Lines from the listing below that contain the string "символов" are to be reported.

━━━━━━━━━━━━━━━━━━━━━━━━━━━━━━

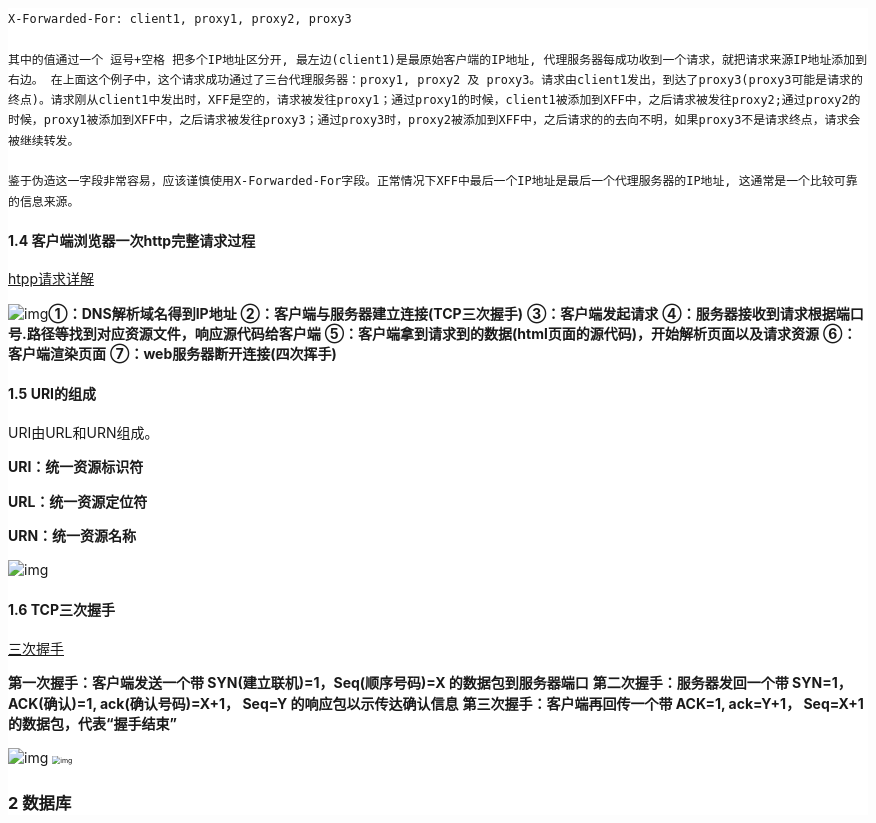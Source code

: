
 ```
X-Forwarded-For: client1, proxy1, proxy2, proxy3

其中的值通过一个 逗号+空格 把多个IP地址区分开, 最左边(client1)是最原始客户端的IP地址, 代理服务器每成功收到一个请求，就把请求来源IP地址添加到右边。 在上面这个例子中，这个请求成功通过了三台代理服务器：proxy1, proxy2 及 proxy3。请求由client1发出，到达了proxy3(proxy3可能是请求的终点)。请求刚从client1中发出时，XFF是空的，请求被发往proxy1；通过proxy1的时候，client1被添加到XFF中，之后请求被发往proxy2;通过proxy2的时候，proxy1被添加到XFF中，之后请求被发往proxy3；通过proxy3时，proxy2被添加到XFF中，之后请求的的去向不明，如果proxy3不是请求终点，请求会被继续转发。

鉴于伪造这一字段非常容易，应该谨慎使用X-Forwarded-For字段。正常情况下XFF中最后一个IP地址是最后一个代理服务器的IP地址, 这通常是一个比较可靠的信息来源。
```

####  1.4 客户端浏览器一次http完整请求过程

[htpp请求详解](https://blog.csdn.net/qq_40959677/article/details/94873075?utm_medium=distribute.pc_relevant.none-task-blog-BlogCommendFromMachineLearnPai2-1.nonecase&depth_1-utm_source=distribute.pc_relevant.none-task-blog-BlogCommendFromMachineLearnPai2-1.nonecase)

![img](https://img-blog.csdnimg.cn/20190706170610596.png?x-oss-process=image/watermark,type_ZmFuZ3poZW5naGVpdGk,shadow_10,text_aHR0cHM6Ly9ibG9nLmNzZG4ubmV0L3FxXzQwOTU5Njc3,size_16,color_FFFFFF,t_70)**①：DNS解析域名得到IP地址**
**②：客户端与服务器建立连接(TCP三次握手)**
**③：客户端发起请求**
**④：服务器接收到请求根据端口号.路径等找到对应资源文件，响应源代码给客户端**
**⑤：客户端拿到请求到的数据(html页面的源代码)，开始解析页面以及请求资源**
**⑥：客户端渲染页面**
**⑦：web服务器断开连接(四次挥手)**

#### 1.5 URI的组成

URI由URL和URN组成。

**URI：统一资源标识符**

**URL：统一资源定位符**

**URN：统一资源名称**

![img](https://img-blog.csdnimg.cn/20190706171214678.png?x-oss-process=image/watermark,type_ZmFuZ3poZW5naGVpdGk,shadow_10,text_aHR0cHM6Ly9ibG9nLmNzZG4ubmV0L3FxXzQwOTU5Njc3,size_16,color_FFFFFF,t_70)

#### 1.6 TCP三次握手 

[三次握手](https://blog.csdn.net/Geek_Alex/article/details/105989166?utm_medium=distribute.pc_relevant.none-task-blog-BlogCommendFromMachineLearnPai2-3.nonecase&depth_1-utm_source=distribute.pc_relevant.none-task-blog-BlogCommendFromMachineLearnPai2-3.nonecase)

**第一次握手：客户端发送一个带 SYN(建立联机)=1，Seq(顺序号码)=X 的数据包到服务器端口** 
		**第二次握手：服务器发回一个带 SYN=1，ACK(确认)=1, ack(确认号码)=X+1， Seq=Y 的响应包以示传达确认信息** 
		**第三次握手：客户端再回传一个带 ACK=1,   ack=Y+1， Seq=X+1 的数据包，代表“握手结束”**

<img src="https://img-blog.csdnimg.cn/20190706171514339.png?x-oss-process=image/watermark,type_ZmFuZ3poZW5naGVpdGk,shadow_10,text_aHR0cHM6Ly9ibG9nLmNzZG4ubmV0L3FxXzQwOTU5Njc3,size_16,color_FFFFFF,t_70" alt="img"  />

<img src="https://tva1.sinaimg.cn/large/007S8ZIlly1gek0vnrigmj30p21000vs.jpg" alt="img" style="zoom:50%;" />



### 2 数据库
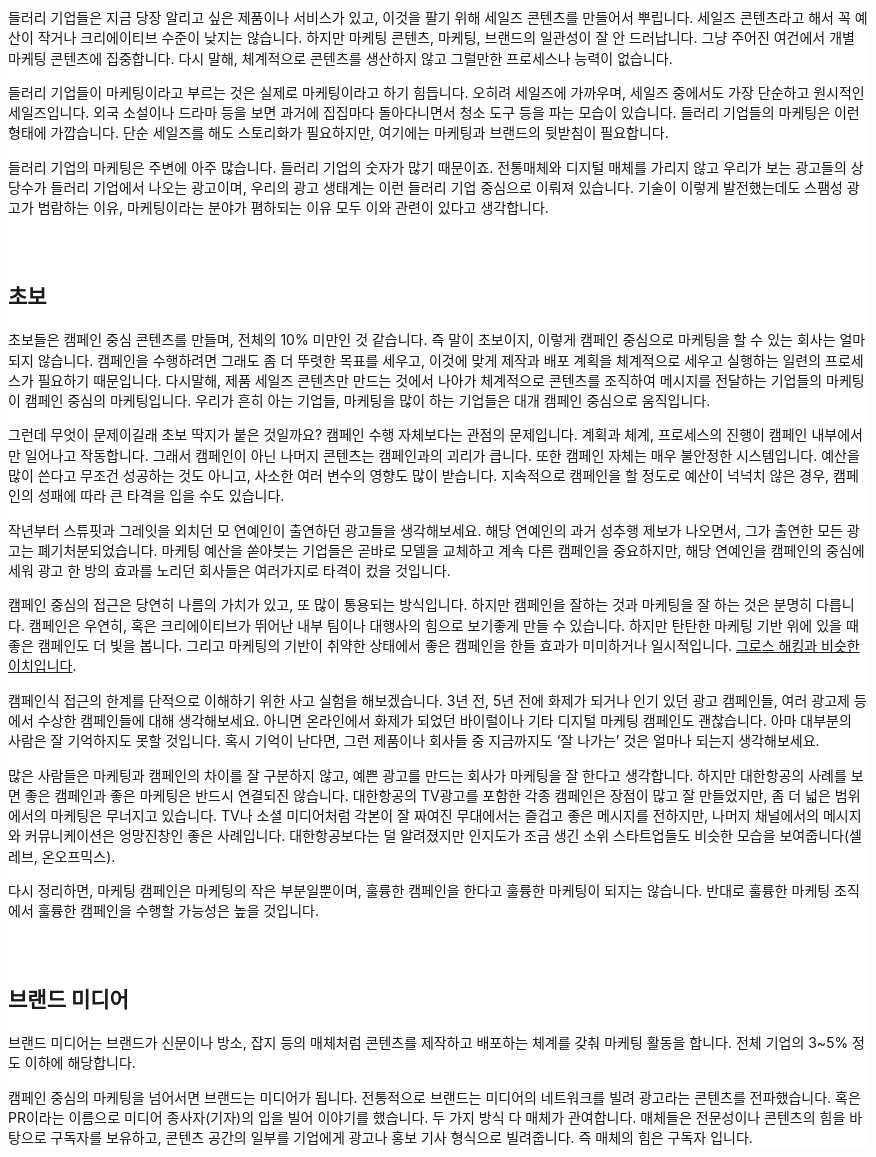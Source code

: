 들러리 기업들은 지금 당장 알리고 싶은 제품이나 서비스가 있고, 이것을 팔기 위해 세일즈 콘텐츠를 만들어서 뿌립니다. 세일즈 콘텐츠라고 해서 꼭 예산이 작거나 크리에이티브 수준이 낮지는 않습니다. 하지만 마케팅 콘텐츠, 마케팅, 브랜드의 일관성이 잘 안 드러납니다. 그냥 주어진 여건에서 개별 마케팅 콘텐츠에 집중합니다. 다시 말해, 체계적으로 콘텐츠를 생산하지 않고 그럴만한 프로세스나 능력이 없습니다.

들러리 기업들이 마케팅이라고 부르는 것은 실제로 마케팅이라고 하기 힘듭니다. 오히려 세일즈에 가까우며, 세일즈 중에서도 가장 단순하고 원시적인 세일즈입니다. 외국 소설이나 드라마 등을 보면 과거에 집집마다 돌아다니면서 청소 도구 등을 파는 모습이 있습니다. 들러리 기업들의 마케팅은 이런 형태에 가깝습니다. 단순 세일즈를 해도 스토리화가 필요하지만, 여기에는 마케팅과 브랜드의 뒷받침이 필요합니다.

들러리 기업의 마케팅은 주변에 아주 많습니다. 들러리 기업의 숫자가 많기 때문이죠. 전통매체와 디지털 매체를 가리지 않고 우리가 보는 광고들의 상당수가 들러리 기업에서 나오는 광고이며, 우리의 광고 생태계는 이런 들러리 기업 중심으로 이뤄져 있습니다. 기술이 이렇게 발전했는데도 스팸성 광고가 범람하는 이유, 마케팅이라는 분야가 폄하되는 이유 모두 이와 관련이 있다고 생각합니다.

&nbsp;


## **초보**

초보들은 캠페인 중심 콘텐츠를 만들며, 전체의 10% 미만인 것 같습니다. 즉 말이 초보이지, 이렇게 캠페인 중심으로 마케팅을 할 수 있는 회사는 얼마 되지 않습니다. 캠페인을 수행하려면 그래도 좀 더 뚜렷한 목표를 세우고, 이것에 맞게 제작과 배포 계획을 체계적으로 세우고 실행하는 일련의 프로세스가 필요하기 때문입니다. 다시말해, 제품 세일즈 콘텐츠만 만드는 것에서 나아가 체계적으로 콘텐츠를 조직하여 메시지를 전달하는 기업들의 마케팅이 캠페인 중심의 마케팅입니다. 우리가 흔히 아는 기업들, 마케팅을 많이 하는 기업들은 대개 캠페인 중심으로 움직입니다.

그런데 무엇이 문제이길래 초보 딱지가 붙은 것일까요? 캠페인 수행 자체보다는 관점의 문제입니다. 계획과 체계, 프로세스의 진행이 캠페인 내부에서만 일어나고 작동합니다. 그래서 캠페인이 아닌 나머지 콘텐츠는 캠페인과의 괴리가 큽니다. 또한 캠페인 자체는 매우 불안정한 시스템입니다. 예산을 많이 쓴다고 무조건 성공하는 것도 아니고, 사소한 여러 변수의 영향도 많이 받습니다. 지속적으로 캠페인을 할 정도로 예산이 넉넉치 않은 경우, 캠페인의 성패에 따라 큰 타격을 입을 수도 있습니다.

작년부터 스튜핏과 그레잇을 외치던 모 연예인이 출연하던 광고들을 생각해보세요. 해당 연예인의 과거 성추행 제보가 나오면서, 그가 출연한 모든 광고는 폐기처분되었습니다. 마케팅 예산을 쏟아붓는 기업들은 곧바로 모델을 교체하고 계속 다른 캠페인을 중요하지만, 해당 연예인을 캠페인의 중심에 세워 광고 한 방의 효과를 노리던 회사들은 여러가지로 타격이 컸을 것입니다.

캠페인 중심의 접근은 당연히 나름의 가치가 있고, 또 많이 통용되는 방식입니다. 하지만 캠페인을 잘하는 것과 마케팅을 잘 하는 것은 분명히 다릅니다. 캠페인은 우연히, 혹은 크리에이티브가 뛰어난 내부 팀이나 대행사의 힘으로 보기좋게 만들 수 있습니다. 하지만 탄탄한 마케팅 기반 위에 있을 때 좋은 캠페인도 더 빛을 봅니다. 그리고 마케팅의 기반이 취약한 상태에서 좋은 캠페인을 한들 효과가 미미하거나 일시적입니다. [그로스 해킹과 비슷한 이치입니다](/insights/%ea%b7%b8%eb%a1%9c%ec%8a%a4-%ed%95%b4%ed%82%b9-%ec%a0%9c%eb%8c%80%eb%a1%9c-%ec%95%8c%ea%b8%b0/).

캠페인식 접근의 한계를 단적으로 이해하기 위한 사고 실험을 해보겠습니다. 3년 전, 5년 전에 화제가 되거나 인기 있던 광고 캠페인들, 여러 광고제 등에서 수상한 캠페인들에 대해 생각해보세요. 아니면 온라인에서 화제가 되었던 바이럴이나 기타 디지털 마케팅 캠페인도 괜찮습니다. 아마 대부분의 사람은 잘 기억하지도 못할 것입니다. 혹시 기억이 난다면, 그런 제품이나 회사들 중 지금까지도 ‘잘 나가는’ 것은 얼마나 되는지 생각해보세요.

많은 사람들은 마케팅과 캠페인의 차이를 잘 구분하지 않고, 예쁜 광고를 만드는 회사가 마케팅을 잘 한다고 생각합니다. 하지만 대한항공의 사례를 보면 좋은 캠페인과 좋은 마케팅은 반드시 연결되진 않습니다. 대한항공의 TV광고를 포함한 각종 캠페인은 장점이 많고 잘 만들었지만, 좀 더 넓은 범위에서의 마케팅은 무너지고 있습니다. TV나 소셜 미디어처럼 각본이 잘 짜여진 무대에서는 즐겁고 좋은 메시지를 전하지만, 나머지 채널에서의 메시지와 커뮤니케이션은 엉망진창인 좋은 사례입니다. 대한항공보다는 덜 알려졌지만 인지도가 조금 생긴 소위 스타트업들도 비슷한 모습을 보여줍니다(셀레브, 온오프믹스).

다시 정리하면, 마케팅 캠페인은 마케팅의 작은 부분일뿐이며, 훌륭한 캠페인을 한다고 훌륭한 마케팅이 되지는 않습니다. 반대로 훌륭한 마케팅 조직에서 훌륭한 캠페인을 수행할 가능성은 높을 것입니다.


&nbsp;


## **브랜드 미디어**

브랜드 미디어는 브랜드가 신문이나 방소, 잡지 등의 매체처럼 콘텐츠를 제작하고 배포하는 체계를 갖춰 마케팅 활동을 합니다. 전체 기업의 3\~5% 정도 이하에 해당합니다.

캠페인 중심의 마케팅을 넘어서면 브랜드는 미디어가 됩니다. 전통적으로 브랜드는 미디어의 네트워크를 빌려 광고라는 콘텐츠를 전파했습니다. 혹은 PR이라는 이름으로 미디어 종사자(기자)의 입을 빌어 이야기를 했습니다. 두 가지 방식 다 매체가 관여합니다. 매체들은 전문성이나 콘텐츠의 힘을 바탕으로 구독자를 보유하고, 콘텐츠 공간의 일부를 기업에게 광고나 홍보 기사 형식으로 빌려줍니다. 즉 매체의 힘은 구독자 입니다.
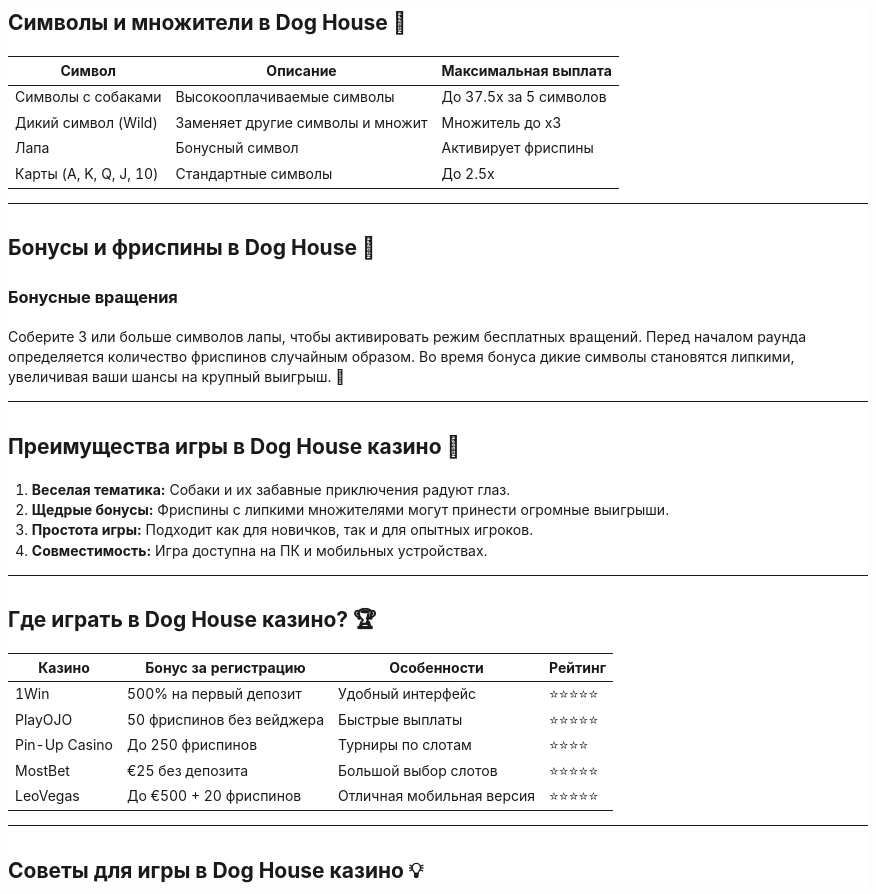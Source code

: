 
## Символы и множители в Dog House 🐶

| Символ               | Описание                         | Максимальная выплата         |
|----------------------|----------------------------------|------------------------------|
| Символы с собаками   | Высокооплачиваемые символы       | До 37.5x за 5 символов       |
| Дикий символ (Wild)  | Заменяет другие символы и множит | Множитель до x3             |
| Лапа                | Бонусный символ                  | Активирует фриспины         |
| Карты (A, K, Q, J, 10) | Стандартные символы            | До 2.5x                     |

---

## Бонусы и фриспины в Dog House 🎁

### Бонусные вращения
Соберите 3 или больше символов лапы, чтобы активировать режим бесплатных вращений. Перед началом раунда определяется количество фриспинов случайным образом. Во время бонуса дикие символы становятся липкими, увеличивая ваши шансы на крупный выигрыш. 🔄

---

## Преимущества игры в Dog House казино 🌟

1. **Веселая тематика:** Собаки и их забавные приключения радуют глаз.
2. **Щедрые бонусы:** Фриспины с липкими множителями могут принести огромные выигрыши.
3. **Простота игры:** Подходит как для новичков, так и для опытных игроков.
4. **Совместимость:** Игра доступна на ПК и мобильных устройствах.

---

## Где играть в Dog House казино? 🏆

| Казино               | Бонус за регистрацию    | Особенности             | Рейтинг   |
|----------------------|-------------------------|-------------------------|-----------|
| 1Win                | 500% на первый депозит  | Удобный интерфейс       | ⭐⭐⭐⭐⭐    |
| PlayOJO             | 50 фриспинов без вейджера | Быстрые выплаты         | ⭐⭐⭐⭐⭐    |
| Pin-Up Casino       | До 250 фриспинов        | Турниры по слотам       | ⭐⭐⭐⭐     |
| MostBet             | €25 без депозита        | Большой выбор слотов    | ⭐⭐⭐⭐⭐    |
| LeoVegas            | До €500 + 20 фриспинов  | Отличная мобильная версия | ⭐⭐⭐⭐⭐    |

---

## Советы для игры в Dog House казино 💡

━━━━━━━━━━━━━━━━━━━━━━━━━━━━━━

#### SOLUTION BELOW
| Символы с собаками   | Высокооплачиваемые символы       | До 37.5x за 5 символов       |
Соберите 3 или больше символов лапы, чтобы активировать режим бесплатных вращений. Перед началом раунда определяется количество фриспинов случайным образом. Во время бонуса дикие символы становятся липкими, увеличивая ваши шансы на крупный выигрыш. 🔄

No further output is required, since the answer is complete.